■ TASK GOAL ■
Where does "global" occur in the listing? Copy every line that holds it.
───── INFORMATION SHOWN
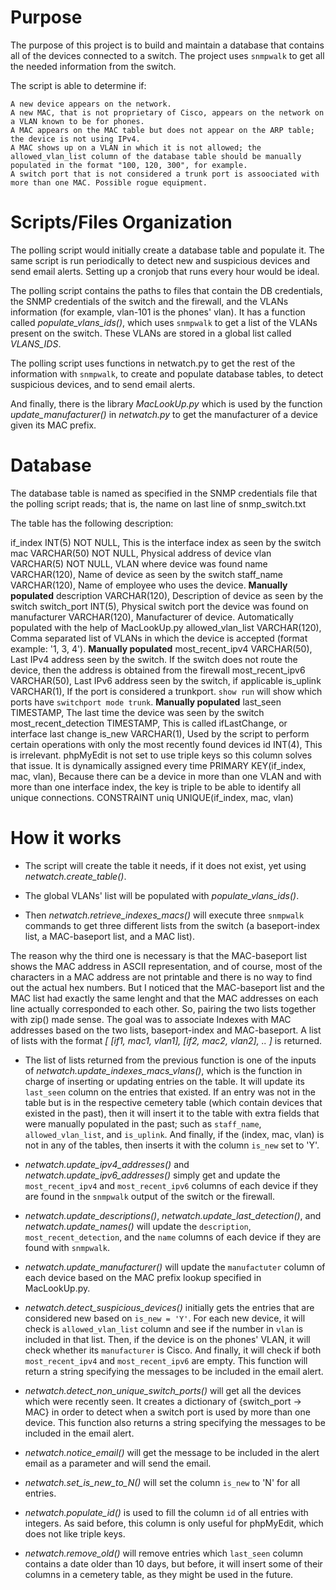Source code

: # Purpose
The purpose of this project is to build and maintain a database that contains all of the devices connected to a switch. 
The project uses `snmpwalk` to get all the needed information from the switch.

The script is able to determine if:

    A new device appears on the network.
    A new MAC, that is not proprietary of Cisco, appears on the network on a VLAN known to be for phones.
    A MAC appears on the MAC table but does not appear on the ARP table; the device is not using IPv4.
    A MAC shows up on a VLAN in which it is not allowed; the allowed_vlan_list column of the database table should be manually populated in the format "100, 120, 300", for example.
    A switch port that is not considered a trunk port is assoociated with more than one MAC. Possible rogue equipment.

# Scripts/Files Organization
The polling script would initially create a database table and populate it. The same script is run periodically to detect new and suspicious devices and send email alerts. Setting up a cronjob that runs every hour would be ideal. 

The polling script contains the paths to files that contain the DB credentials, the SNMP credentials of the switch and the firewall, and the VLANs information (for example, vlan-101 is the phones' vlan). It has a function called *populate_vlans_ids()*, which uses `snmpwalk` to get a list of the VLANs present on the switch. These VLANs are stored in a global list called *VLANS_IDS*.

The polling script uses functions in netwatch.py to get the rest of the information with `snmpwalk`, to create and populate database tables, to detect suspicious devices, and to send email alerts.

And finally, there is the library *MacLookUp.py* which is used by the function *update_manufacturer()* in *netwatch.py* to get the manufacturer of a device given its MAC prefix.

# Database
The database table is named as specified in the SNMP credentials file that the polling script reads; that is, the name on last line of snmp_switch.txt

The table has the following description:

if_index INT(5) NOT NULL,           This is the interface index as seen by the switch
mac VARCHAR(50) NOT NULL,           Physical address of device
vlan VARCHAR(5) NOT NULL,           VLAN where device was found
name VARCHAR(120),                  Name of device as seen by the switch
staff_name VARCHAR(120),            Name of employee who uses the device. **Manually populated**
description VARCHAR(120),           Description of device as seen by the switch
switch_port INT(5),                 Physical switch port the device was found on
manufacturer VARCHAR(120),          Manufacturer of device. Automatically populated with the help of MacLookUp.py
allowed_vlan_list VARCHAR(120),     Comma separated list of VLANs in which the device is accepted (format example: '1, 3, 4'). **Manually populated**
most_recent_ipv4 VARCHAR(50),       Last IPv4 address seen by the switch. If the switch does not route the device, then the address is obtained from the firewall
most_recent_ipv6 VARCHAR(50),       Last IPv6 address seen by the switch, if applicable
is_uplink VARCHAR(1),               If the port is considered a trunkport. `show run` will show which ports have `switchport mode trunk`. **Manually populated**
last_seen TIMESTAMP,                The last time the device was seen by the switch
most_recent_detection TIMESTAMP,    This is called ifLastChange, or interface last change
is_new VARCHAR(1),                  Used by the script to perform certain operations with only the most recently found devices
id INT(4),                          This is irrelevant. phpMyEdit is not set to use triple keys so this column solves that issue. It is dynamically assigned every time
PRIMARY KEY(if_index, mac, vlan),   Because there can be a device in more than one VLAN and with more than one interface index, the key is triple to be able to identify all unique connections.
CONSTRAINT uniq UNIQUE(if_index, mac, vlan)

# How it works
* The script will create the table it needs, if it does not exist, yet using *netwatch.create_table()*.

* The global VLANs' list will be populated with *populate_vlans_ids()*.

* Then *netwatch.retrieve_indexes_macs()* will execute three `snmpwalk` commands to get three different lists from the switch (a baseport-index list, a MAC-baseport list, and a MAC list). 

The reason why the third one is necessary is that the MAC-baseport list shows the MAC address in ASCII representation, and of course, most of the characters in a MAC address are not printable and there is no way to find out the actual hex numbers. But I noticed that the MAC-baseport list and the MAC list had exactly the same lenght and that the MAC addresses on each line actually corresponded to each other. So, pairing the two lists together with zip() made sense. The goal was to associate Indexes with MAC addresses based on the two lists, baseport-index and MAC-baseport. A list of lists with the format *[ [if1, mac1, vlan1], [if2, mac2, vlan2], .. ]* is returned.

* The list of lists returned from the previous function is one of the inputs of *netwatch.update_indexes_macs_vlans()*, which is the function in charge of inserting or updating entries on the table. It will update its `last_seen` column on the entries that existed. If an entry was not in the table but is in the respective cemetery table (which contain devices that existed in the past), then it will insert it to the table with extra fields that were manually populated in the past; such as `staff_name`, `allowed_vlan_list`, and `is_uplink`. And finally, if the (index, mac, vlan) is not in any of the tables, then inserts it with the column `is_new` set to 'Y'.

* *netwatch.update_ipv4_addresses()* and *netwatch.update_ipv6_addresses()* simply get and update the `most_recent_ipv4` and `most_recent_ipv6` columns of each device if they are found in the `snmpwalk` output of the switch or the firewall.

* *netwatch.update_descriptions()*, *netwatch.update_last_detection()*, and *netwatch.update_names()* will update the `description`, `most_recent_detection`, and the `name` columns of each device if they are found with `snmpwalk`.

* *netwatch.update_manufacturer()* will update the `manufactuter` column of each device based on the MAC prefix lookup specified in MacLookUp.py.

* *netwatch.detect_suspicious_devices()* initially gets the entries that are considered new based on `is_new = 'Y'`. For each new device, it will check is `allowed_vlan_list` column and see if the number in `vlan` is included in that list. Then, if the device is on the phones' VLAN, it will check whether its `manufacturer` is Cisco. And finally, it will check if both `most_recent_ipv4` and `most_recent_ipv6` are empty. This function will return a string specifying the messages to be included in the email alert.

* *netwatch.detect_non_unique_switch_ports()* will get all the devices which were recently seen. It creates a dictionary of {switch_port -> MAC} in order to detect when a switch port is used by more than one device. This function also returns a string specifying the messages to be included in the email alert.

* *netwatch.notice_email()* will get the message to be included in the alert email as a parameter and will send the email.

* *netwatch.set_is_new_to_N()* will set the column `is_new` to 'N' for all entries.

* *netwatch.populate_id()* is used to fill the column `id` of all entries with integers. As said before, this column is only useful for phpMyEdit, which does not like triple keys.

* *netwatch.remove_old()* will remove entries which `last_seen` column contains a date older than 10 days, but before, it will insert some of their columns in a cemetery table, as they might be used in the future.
──────────
■ WRITTEN RESPONSE ■
The polling script contains the paths to files that contain the DB credentials, the SNMP credentials of the switch and the firewall, and the VLANs information (for example, vlan-101 is the phones' vlan). It has a function called *populate_vlans_ids()*, which uses `snmpwalk` to get a list of the VLANs present on the switch. These VLANs are stored in a global list called *VLANS_IDS*.
* The global VLANs' list will be populated with *populate_vlans_ids()*.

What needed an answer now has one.